ProjectMQ’s Marcus Howard on how blockchain takes esports to the next level

Marcus Howard is the CEO of ProjectMQ, an experiential marketing agency that uses video games to help colleges and other brands more effectively engage younger audiences. He’s also the President of the Tampa Association of Gaming, a nonprofit dedicated to growing the gaming industry and STEM youth programs in the Tampa Bay region.

Howard got Super Mario Bros. 3 on the Nintendo Entertainment System for Christmas when he was six, and he’s been playing video games ever since. Video games inspired Howard’s interest in technology, and in the 9th grade, he started coding his own video game on the TI-83+ graphing calculator. In 2013 he launched ProjectMQ with his identical twin brother Malcolm, to solve the largest problem in the global video game industry: game discovery. 

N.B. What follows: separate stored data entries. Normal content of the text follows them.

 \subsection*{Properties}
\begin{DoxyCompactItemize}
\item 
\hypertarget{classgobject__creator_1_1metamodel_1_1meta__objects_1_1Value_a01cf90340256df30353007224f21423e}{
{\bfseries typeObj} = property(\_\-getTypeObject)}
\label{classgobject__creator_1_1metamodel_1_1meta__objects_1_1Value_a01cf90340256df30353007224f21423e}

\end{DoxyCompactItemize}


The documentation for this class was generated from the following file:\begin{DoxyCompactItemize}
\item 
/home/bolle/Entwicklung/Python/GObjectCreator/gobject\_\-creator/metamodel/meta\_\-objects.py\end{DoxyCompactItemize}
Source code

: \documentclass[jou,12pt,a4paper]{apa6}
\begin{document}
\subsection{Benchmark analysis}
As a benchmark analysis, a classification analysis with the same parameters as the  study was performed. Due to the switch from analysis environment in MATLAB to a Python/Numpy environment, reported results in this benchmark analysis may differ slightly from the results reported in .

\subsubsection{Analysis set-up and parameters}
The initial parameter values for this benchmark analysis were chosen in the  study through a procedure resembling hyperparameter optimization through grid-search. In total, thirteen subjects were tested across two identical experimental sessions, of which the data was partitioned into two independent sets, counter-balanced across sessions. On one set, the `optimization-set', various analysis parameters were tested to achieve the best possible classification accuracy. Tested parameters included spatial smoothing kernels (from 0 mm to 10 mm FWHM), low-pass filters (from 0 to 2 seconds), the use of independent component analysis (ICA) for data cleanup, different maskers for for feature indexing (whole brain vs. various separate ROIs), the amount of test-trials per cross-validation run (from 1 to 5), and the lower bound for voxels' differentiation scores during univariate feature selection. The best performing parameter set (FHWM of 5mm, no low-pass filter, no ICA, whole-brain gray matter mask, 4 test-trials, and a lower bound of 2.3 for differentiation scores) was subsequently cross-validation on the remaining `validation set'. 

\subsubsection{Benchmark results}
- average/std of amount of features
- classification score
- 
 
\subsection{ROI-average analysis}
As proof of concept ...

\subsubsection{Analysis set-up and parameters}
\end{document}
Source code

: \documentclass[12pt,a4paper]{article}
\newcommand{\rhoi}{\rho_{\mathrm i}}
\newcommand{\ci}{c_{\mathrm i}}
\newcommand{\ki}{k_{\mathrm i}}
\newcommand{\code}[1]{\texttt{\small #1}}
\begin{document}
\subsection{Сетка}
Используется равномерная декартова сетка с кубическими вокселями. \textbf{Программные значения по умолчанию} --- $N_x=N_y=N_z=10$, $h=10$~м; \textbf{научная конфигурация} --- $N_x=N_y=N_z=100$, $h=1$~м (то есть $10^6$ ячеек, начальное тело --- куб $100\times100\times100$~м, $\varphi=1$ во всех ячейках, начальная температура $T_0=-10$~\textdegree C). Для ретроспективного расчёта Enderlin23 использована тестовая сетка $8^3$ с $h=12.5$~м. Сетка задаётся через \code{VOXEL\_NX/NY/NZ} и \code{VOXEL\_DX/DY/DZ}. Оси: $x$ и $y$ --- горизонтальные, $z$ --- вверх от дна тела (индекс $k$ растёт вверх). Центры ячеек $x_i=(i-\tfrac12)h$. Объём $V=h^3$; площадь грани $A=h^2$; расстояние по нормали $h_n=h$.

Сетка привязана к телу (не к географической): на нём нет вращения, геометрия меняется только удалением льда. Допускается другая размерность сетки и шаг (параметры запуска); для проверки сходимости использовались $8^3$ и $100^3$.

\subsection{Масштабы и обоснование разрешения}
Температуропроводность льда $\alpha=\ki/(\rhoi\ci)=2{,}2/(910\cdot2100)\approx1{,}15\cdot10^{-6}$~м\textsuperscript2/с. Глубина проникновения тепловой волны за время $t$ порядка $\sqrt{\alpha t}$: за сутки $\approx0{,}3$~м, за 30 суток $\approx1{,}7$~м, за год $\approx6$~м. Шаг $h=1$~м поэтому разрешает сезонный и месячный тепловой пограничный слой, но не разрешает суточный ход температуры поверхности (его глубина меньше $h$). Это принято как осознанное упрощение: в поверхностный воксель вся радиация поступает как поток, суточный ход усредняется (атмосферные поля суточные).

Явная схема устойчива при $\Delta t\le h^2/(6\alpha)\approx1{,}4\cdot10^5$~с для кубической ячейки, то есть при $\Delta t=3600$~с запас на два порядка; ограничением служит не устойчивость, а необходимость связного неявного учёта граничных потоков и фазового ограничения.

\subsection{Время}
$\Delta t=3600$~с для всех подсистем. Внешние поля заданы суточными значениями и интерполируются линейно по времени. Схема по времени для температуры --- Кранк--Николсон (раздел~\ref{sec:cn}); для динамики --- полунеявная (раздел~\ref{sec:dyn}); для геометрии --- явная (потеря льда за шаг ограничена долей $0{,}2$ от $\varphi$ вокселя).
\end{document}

Five years later, PayPal selected ProjectMQ out of 20,000+ applicants nationwide, as the top digital service of their 2018 business contest. In 2019, he co-authored The Business of Esports book that was published by the University of South Florida. Marcus was a featured speaker on the Tampa Bay and the eSports Industry panel at the University of South Florida’s 2019 Esports Summit, and on the Level Two & Beyond: The Future of Esports panel of Skillshot Media’s 2019 Esports Summit at the Georgia World Congress Center.

Howard will be sharing his thoughts on how blockchain will take esports to the next level at Blockchain Gamer LIVE! Digital #1.

Before the September event, we caught up with Howard to see what’s changed in the games industry since he joined and what trends he expects to see over the next 12 months in the industry. Tell us a bit about ProjectMQ.

Marcus Howard: ProjectMQ is an experiential marketing agency that uses family-friendly esports to help colleges and other non-endemic brands more effectively engage younger audiences. ProjectMQ has helped some of the largest and most respected brands in the country, like Junior Achievement, Consumer Technology Association, iHeartMEDIA, and Beasley Media Group.

What does your role entail?

I consult with companies to learn about their business goals and explain the [difference between the] gaming and esports industry to them. Then I recommend various products and services that allow those companies to achieve their business goals with video games.

Why did you want to work in the games industry?

I got Super Mario Bros. 3 for Christmas when I was six, and have wanted to work in the gaming industry ever since. I created that opportunity in 2013, when my identical twin brother and I launched ProjectMQ, as a multimedia search engine exclusively for indie games to solve the global game discovery problem. In 2019, we pivoted ProjectMQ from an indie game search engine, to the experiential market agency that features indie games.

What advice would you give to anyone looking to get into it?

Work with an indie game team. 75% of all (PC) video games are created by indie game developers, but indie games only receive 2% of the revenue in the global $152B industry. Having worked with indie teams for seven years, I know that many of them are bootstrapped startups and are grossly understaffed. 

If you are willing to volunteer 5-10 hours per week to a team, it helps you build your network/experience and potentially gets that team to a place where they can afford to pay you. If they can’t get to a point where they can pay you, you’ve at least gotten your foot in the door with the gaming industry, you now have relevant work experience that will be valuable to other gaming companies and you have a gaming company that can write a letter of recommendation to vouch for your work.

What are your thoughts on the industry in the last 12 months?

The gaming industry regularly discriminates against people of color and women. African Americans make up 12% of the US population, and 21% of avid esports fans, but only 2% of gaming industry professionals. Also, with the exception of the 2K league and the Fight Game Community, African Americans have practically no representation in the competitive gaming scene (League of Legends, Call of Duty League, etc.) as players, professional staff, or owners. It is one of the reasons that the esports industry is a bubble.

What major trends do you predict in the next 12 months?

Blockchain brands will continue offering grants/funding to indie developers and the platforms that support indie developers, because 75% of (PC) games are created by indie devs, and innovation within the indie game community is the quickest/easiest way to mainstream adoption of blockchain/cryptocurrency.

How has the games industry changed since you first started?

Unfortunately, the game discovery issue has consistently gotten worse since I joined the industry in 2013. It’s so bad now, that 2nd party developers are folding, and even former AAA star talent can’t be successful on their own. Luckily, I’ve also seen an uptick in AAA publishers signing and acquiring indie teams.

Which part of the event are you most looking forward to and why?

I’m always most excited about the opportunity to network with other innovators in this industry. I’m building a one-of-a-kind charity STEAM/Gaming/Esports event next year, when the Super Bowl comes here to Tampa Bay. I’m eager to connect with the blockchain gaming startups who will be attending the July 14th event, to learn how I can partner with them to incorporate their platforms and games into that experience.